## DIRECTIONS
Reproduce the lines below exactly, starting at the one containing "private decryption key" and stopping at the final line.

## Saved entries
>>>>>

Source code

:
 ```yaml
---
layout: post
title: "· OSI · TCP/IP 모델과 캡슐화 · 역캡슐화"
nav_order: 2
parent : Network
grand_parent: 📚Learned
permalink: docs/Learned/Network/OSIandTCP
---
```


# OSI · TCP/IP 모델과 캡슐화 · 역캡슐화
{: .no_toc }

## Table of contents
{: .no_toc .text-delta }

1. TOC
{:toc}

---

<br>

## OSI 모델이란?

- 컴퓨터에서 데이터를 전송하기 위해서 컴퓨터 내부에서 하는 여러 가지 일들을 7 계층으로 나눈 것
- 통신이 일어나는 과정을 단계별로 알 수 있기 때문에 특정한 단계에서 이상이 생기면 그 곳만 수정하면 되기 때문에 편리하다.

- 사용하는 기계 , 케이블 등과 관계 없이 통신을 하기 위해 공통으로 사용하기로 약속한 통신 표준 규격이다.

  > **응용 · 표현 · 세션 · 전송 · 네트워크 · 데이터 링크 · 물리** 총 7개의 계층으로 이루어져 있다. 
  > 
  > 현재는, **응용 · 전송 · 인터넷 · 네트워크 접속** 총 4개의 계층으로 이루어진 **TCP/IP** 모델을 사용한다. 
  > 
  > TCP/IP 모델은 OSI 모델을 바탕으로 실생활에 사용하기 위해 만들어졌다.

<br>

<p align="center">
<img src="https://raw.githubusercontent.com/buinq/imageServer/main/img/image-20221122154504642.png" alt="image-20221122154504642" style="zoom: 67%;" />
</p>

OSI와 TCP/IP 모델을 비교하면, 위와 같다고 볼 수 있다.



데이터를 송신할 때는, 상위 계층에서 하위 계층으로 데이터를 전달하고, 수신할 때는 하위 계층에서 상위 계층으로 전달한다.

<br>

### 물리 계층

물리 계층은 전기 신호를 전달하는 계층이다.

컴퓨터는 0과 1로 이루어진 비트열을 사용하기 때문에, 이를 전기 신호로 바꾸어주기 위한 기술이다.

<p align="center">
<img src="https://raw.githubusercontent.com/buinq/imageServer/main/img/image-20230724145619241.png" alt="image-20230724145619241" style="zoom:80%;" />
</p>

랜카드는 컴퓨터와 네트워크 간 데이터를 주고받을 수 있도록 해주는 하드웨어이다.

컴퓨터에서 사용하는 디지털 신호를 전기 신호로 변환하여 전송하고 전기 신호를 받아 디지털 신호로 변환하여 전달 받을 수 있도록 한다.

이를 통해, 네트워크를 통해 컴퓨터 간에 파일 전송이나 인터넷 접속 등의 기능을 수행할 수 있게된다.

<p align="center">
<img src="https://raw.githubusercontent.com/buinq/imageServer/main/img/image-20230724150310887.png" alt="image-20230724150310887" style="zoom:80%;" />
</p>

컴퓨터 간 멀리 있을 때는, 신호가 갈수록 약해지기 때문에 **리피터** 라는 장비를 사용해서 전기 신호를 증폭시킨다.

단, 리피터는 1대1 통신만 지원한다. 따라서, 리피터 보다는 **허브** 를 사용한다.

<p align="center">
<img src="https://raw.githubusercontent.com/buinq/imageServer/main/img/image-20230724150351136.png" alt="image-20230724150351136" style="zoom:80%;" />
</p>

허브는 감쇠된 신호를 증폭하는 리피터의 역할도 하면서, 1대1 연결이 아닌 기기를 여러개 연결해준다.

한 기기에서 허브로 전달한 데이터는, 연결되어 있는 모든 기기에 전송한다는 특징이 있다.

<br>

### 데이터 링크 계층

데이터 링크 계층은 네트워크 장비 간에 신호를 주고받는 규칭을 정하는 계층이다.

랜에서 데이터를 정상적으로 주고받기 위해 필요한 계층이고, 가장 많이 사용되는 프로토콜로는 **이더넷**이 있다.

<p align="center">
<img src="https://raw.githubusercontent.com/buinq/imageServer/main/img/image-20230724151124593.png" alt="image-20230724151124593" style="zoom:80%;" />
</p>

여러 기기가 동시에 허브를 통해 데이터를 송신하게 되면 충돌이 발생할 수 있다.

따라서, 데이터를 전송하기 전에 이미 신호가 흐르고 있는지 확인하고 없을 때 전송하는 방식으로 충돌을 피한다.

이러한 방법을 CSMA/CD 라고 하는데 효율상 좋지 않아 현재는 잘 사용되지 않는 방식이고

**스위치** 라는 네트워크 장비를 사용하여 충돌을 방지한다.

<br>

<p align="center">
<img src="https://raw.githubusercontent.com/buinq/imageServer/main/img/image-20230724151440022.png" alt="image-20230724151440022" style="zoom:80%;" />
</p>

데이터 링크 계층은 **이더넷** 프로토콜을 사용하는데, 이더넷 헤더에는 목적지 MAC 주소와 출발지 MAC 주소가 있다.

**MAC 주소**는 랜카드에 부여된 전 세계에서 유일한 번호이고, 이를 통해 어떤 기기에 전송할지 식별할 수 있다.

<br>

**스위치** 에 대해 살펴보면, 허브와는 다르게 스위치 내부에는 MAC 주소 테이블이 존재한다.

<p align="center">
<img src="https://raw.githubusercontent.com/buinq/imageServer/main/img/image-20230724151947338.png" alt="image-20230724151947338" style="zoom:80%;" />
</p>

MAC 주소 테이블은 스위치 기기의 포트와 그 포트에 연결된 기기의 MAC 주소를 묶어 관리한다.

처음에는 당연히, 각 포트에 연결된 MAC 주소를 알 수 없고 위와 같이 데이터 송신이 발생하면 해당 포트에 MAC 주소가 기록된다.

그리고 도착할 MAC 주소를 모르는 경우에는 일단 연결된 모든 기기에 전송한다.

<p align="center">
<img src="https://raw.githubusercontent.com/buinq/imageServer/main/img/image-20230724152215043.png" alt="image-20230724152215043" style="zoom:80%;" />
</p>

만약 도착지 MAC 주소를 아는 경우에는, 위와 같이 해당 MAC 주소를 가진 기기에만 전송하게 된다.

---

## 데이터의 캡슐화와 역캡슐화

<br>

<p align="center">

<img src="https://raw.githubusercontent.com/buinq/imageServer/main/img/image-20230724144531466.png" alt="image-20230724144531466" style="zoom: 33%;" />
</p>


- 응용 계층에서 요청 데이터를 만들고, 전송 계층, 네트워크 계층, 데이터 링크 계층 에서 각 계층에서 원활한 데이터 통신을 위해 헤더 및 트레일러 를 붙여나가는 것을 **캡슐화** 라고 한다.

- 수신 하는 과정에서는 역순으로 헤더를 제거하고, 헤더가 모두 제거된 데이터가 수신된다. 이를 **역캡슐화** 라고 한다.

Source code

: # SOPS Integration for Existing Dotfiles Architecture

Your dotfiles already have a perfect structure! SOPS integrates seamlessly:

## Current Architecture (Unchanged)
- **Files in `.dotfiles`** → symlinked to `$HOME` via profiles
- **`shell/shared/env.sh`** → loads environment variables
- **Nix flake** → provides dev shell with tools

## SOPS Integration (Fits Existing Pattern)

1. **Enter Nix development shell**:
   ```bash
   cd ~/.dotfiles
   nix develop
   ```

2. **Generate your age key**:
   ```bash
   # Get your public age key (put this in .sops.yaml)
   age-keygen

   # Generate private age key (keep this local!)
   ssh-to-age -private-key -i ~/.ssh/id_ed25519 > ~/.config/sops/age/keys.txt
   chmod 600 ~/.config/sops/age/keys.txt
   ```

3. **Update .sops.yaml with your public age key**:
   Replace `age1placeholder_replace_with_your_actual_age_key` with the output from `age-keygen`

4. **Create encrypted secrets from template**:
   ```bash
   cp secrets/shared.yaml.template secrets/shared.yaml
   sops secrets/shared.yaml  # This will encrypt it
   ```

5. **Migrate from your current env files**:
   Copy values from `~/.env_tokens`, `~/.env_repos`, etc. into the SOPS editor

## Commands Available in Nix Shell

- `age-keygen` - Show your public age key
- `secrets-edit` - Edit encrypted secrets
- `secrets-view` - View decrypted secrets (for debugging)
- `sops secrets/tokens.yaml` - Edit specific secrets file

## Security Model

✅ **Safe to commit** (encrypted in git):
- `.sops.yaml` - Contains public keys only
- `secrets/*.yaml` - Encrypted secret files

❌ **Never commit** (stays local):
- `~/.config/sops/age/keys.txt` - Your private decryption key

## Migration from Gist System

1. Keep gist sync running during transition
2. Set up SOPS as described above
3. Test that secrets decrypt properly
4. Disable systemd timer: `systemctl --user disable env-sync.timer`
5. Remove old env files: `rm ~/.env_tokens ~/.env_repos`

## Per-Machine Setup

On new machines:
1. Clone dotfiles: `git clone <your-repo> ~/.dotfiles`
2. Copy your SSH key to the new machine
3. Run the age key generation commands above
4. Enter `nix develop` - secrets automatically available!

<<<<<

## TASK OUTPUT
- `~/.config/sops/age/keys.txt` - Your private decryption key

## Migration from Gist System

1. Keep gist sync running during transition
2. Set up SOPS as described above
3. Test that secrets decrypt properly
4. Disable systemd timer: `systemctl --user disable env-sync.timer`
5. Remove old env files: `rm ~/.env_tokens ~/.env_repos`

## Per-Machine Setup

On new machines:
1. Clone dotfiles: `git clone <your-repo> ~/.dotfiles`
2. Copy your SSH key to the new machine
3. Run the age key generation commands above
4. Enter `nix develop` - secrets automatically available!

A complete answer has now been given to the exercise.